NEW YORK (Reuters) - U.S. secondary loan prices are seeing their first bout of weakness since the beginning of the year, pressured by macroeconomic concern that the Federal Reserve will slow its quantitative easing program which has already crushed high yield bond prices.
US leveraged loans had a relatively small 23bp correction to 98.82 on Thursday but remain well insulated as the only major fund class to see inflows last week. Nearly $1 billion of cash flowed into bank loan mutual funds, compared to a record $4.6 billion outflow from high yield, according to Lipper FMI.
“We have had a market in risk assets that has had a great start to the year,” said Jonathan DeSimone, managing director at Sankaty Advisors. “It was probably looking for a reason to pause.”
For secondary loans, the prospect that the U.S. central bank could soon ease off the monetary pump was the reason for the halt of a seemingly inexorable rise in prices.
Before risk markets got spooked, the average bid in the secondary market had risen to 99.05 on May 22, according to LSTA/Thomson Reuters LPC MTM Pricing, and loans bid above 101 accounted for 35 percent of the broader market.
In the two weeks after Federal Reserve Chairman Ben Bernanke’s remarks that the Fed could step down the pace of its purchases as soon as September, average loan bids fell to 98.82 last Thursday and those bid above 101 halved to 17 percent.
European secondary loan prices have also fallen 51bp to 99.29 last Friday from a six-year high of 99.8 on May 14.
While the correction in U.S. secondary loan prices is expected to remain relatively small in comparison to high yield carnage, market softness looks to persist.
“I think it could continue. There’s a little bit of a reassessment,” said Jonathan Insull, managing director at Crescent Capital Group.
Loans are also being impacted by the poor performance of the high-yield bond market.

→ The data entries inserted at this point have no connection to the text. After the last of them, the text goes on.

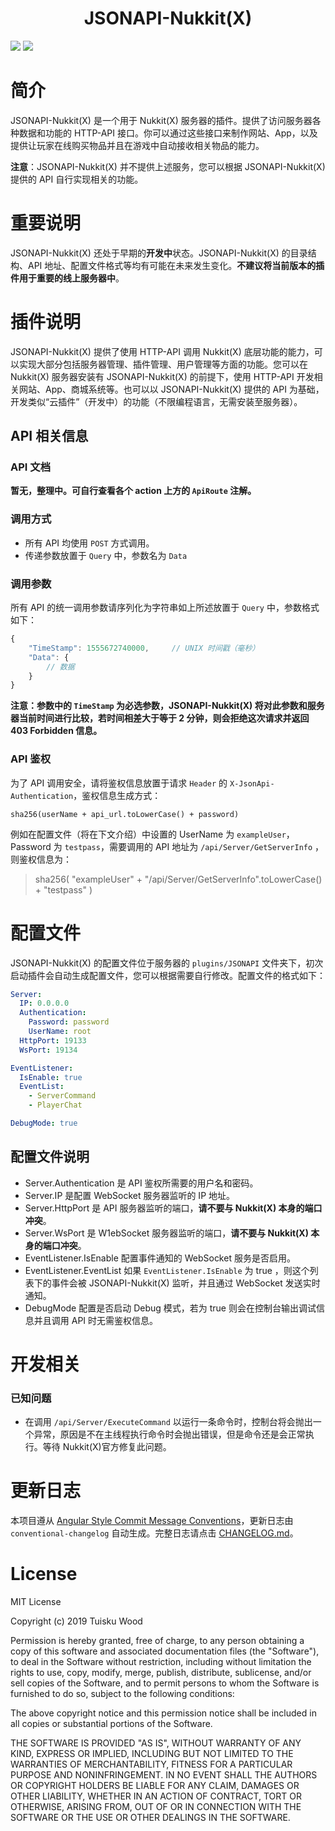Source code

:<h1 align="center">
    JSONAPI-Nukkit(X)
</h1>

[![](https://img.shields.io/badge/NUKKIT-1.0-blue?style=flat-square)](https://ci.nukkitx.com/job/NukkitX/job/Nukkit/job/master/)
[![](https://img.shields.io/badge/LICENSE-MIT-green?style=flat-square)](./LICENSE)

# 简介
JSONAPI-Nukkit(X) 是一个用于 Nukkit(X) 服务器的插件。提供了访问服务器各种数据和功能的 HTTP-API 接口。你可以通过这些接口来制作网站、App，以及提供让玩家在线购买物品并且在游戏中自动接收相关物品的能力。

**注意**：JSONAPI-Nukkit(X) 并不提供上述服务，您可以根据 JSONAPI-Nukkit(X) 提供的 API 自行实现相关的功能。

# 重要说明
JSONAPI-Nukkit(X) 还处于早期的**开发中**状态。JSONAPI-Nukkit(X) 的目录结构、API 地址、配置文件格式等均有可能在未来发生变化。**不建议将当前版本的插件用于重要的线上服务器中**。

# 插件说明
JSONAPI-Nukkit(X) 提供了使用 HTTP-API 调用 Nukkit(X) 底层功能的能力，可以实现大部分包括服务器管理、插件管理、用户管理等方面的功能。您可以在 Nukkit(X) 服务器安装有 JSONAPI-Nukkit(X) 的前提下，使用 HTTP-API 开发相关网站、App、商城系统等。也可以以 JSONAPI-Nukkit(X) 提供的 API 为基础，开发类似“云插件”（开发中）的功能（不限编程语言，无需安装至服务器）。

## API 相关信息

### API 文档
**暂无，整理中。可自行查看各个 action 上方的 `ApiRoute` 注解。**

### 调用方式

- 所有 API 均使用 `POST` 方式调用。
- 传递参数放置于 `Query` 中，参数名为 `Data`

### 调用参数

所有 API 的统一调用参数请序列化为字符串如上所述放置于 `Query` 中，参数格式如下：

```javascript
{
    "TimeStamp": 1555672740000,     // UNIX 时间戳（毫秒）
    "Data": {
        // 数据
    }
}
```

**注意：参数中的 `TimeStamp` 为必选参数，JSONAPI-Nukkit(X) 将对此参数和服务器当前时间进行比较，若时间相差大于等于 2 分钟，则会拒绝这次请求并返回 403 Forbidden 信息。**

### API 鉴权

为了 API 调用安全，请将鉴权信息放置于请求 `Header` 的 `X-JsonApi-Authentication`，鉴权信息生成方式：

```
sha256(userName + api_url.toLowerCase() + password)
```

例如在配置文件（将在下文介绍）中设置的 UserName 为 `exampleUser`，Password 为 `testpass`，需要调用的 API 地址为 `/api/Server/GetServerInfo` ，则鉴权信息为：

> sha256( "exampleUser" + "/api/Server/GetServerInfo".toLowerCase() + "testpass" )

# 配置文件
JSONAPI-Nukkit(X) 的配置文件位于服务器的 `plugins/JSONAPI` 文件夹下，初次启动插件会自动生成配置文件，您可以根据需要自行修改。配置文件的格式如下：

```YAML
Server:
  IP: 0.0.0.0
  Authentication:
    Password: password
    UserName: root
  HttpPort: 19133
  WsPort: 19134

EventListener:
  IsEnable: true
  EventList:
    - ServerCommand
    - PlayerChat

DebugMode: true
```

## 配置文件说明

- Server.Authentication 是 API 鉴权所需要的用户名和密码。
- Server.IP 是配置 WebSocket 服务器监听的 IP 地址。
- Server.HttpPort 是 API 服务器监听的端口，**请不要与 Nukkit(X) 本身的端口冲突**。
- Server.WsPort 是 W1ebSocket 服务器监听的端口，**请不要与 Nukkit(X) 本身的端口冲突**。
- EventListener.IsEnable 配置事件通知的 WebSocket 服务是否启用。
- EventListener.EventList 如果 `EventListener.IsEnable` 为 true ，则这个列表下的事件会被 JSONAPI-Nukkit(X) 监听，并且通过 WebSocket 发送实时通知。
- DebugMode 配置是否启动 Debug 模式，若为 true 则会在控制台输出调试信息并且调用 API 时无需鉴权信息。

# 开发相关

### 已知问题
- 在调用 `/api/Server/ExecuteCommand` 以运行一条命令时，控制台将会抛出一个异常，原因是不在主线程执行命令时会抛出错误，但是命令还是会正常执行。等待 Nukkit(X)官方修复此问题。

# 更新日志
本项目遵从 [Angular Style Commit Message Conventions](https://gist.github.com/stephenparish/9941e89d80e2bc58a153)，更新日志由 `conventional-changelog` 自动生成。完整日志请点击 [CHANGELOG.md](./CHANGELOG.md)。

# License
MIT License

Copyright (c) 2019 Tuisku Wood

Permission is hereby granted, free of charge, to any person obtaining a copy of this software and associated documentation files (the "Software"), to deal in the Software without restriction, including without limitation the rights to use, copy, modify, merge, publish, distribute, sublicense, and/or sell copies of the Software, and to permit persons to whom the Software is furnished to do so, subject to the following conditions:

The above copyright notice and this permission notice shall be included in all copies or substantial portions of the Software.

THE SOFTWARE IS PROVIDED "AS IS", WITHOUT WARRANTY OF ANY KIND, EXPRESS OR IMPLIED, INCLUDING BUT NOT LIMITED TO THE WARRANTIES OF MERCHANTABILITY, FITNESS FOR A PARTICULAR PURPOSE AND NONINFRINGEMENT. IN NO EVENT SHALL THE AUTHORS OR COPYRIGHT HOLDERS BE LIABLE FOR ANY CLAIM, DAMAGES OR OTHER LIABILITY, WHETHER IN AN ACTION OF CONTRACT, TORT OR OTHERWISE, ARISING FROM, OUT OF OR IN CONNECTION WITH THE SOFTWARE OR THE USE OR OTHER DEALINGS IN THE SOFTWARE.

The two assets classes have often traded in sympathy, but loan prices have been under additional pressure as high-yield investors that bought loans are now selling to meet redemption demands, loan managers said.
The top 100 loans have seen a bigger 46bp decline from 99.12 to 98.66, according to LPC data. The sell-off in the most actively-traded loans also points to an exodus of hot money.
“The crossover buyers from high yield bonds were the sellers,” said Steven Oh, head of Global Credit and Fixed Income at PineBridge Investments.
Although loan prices have weakened, a true sell-off or market rout similar to the summer of 2011 appears unlikely. Demand for loans remains strong from new Collateralised Loan Obligation (CLO) funds, strong inflows to bank loan funds and institutional investors adding the asset class into their portfolios.
These supportive pillars of demand are putting a floor under prices and loans are likely to trade in a narrow band. If loan prices fall substantially, the cash sitting on the sidelines promises to push them back up.
“If the market falls 1 percent or more, a meaningful amount of cash, particularly from CLO warehouses, can jump in and prevent prices from going much lower,” said Oh.
Loans may prove to be less volatile than high yield bonds and may even outperform their subordinated counterparts. In the two weeks since the market volatility began, loans returned a negative 0.4 percent versus a 1.98 percent loss for high yield.
“Loans will trade in a tighter range than bonds,” said Marc Boatwright, portfolio manager at ING Investment “There is much broader interest in loans across the investor base now, and I don’t see that changing dramatically in the current environment.”
Loans also enjoy the added benefit of providing interest rate protection as floating-rate instruments. Investors’ preoccupation with interest rates is climbing as a premature tightening of monetary policy or improving economy would both lead to higher rates which are bad for bond prices, less so for loans.
Both markets however, as well as other risk assets, may be getting ahead of themselves, investors said. Any tapering of the Federal Reserve’s bond-buying program will be gradual and slow, and will probably take many years.
“The market is very much fast-forwarding to the end of the movie,” said DeSimone, who expects the Federal Reserve to “slow the buying, stop the buying and then sell.”
Meanwhile, many loan investors and traders looking to buy and sell paper have welcomed the softening of toppy loan prices. Loan investors are also hopeful that the weakening of the market could stop the marginal repricings that continue to lower spreads and reduce their yields.
“Volatility, little movement here and there, is helpful to a good asset manager,” Insull said.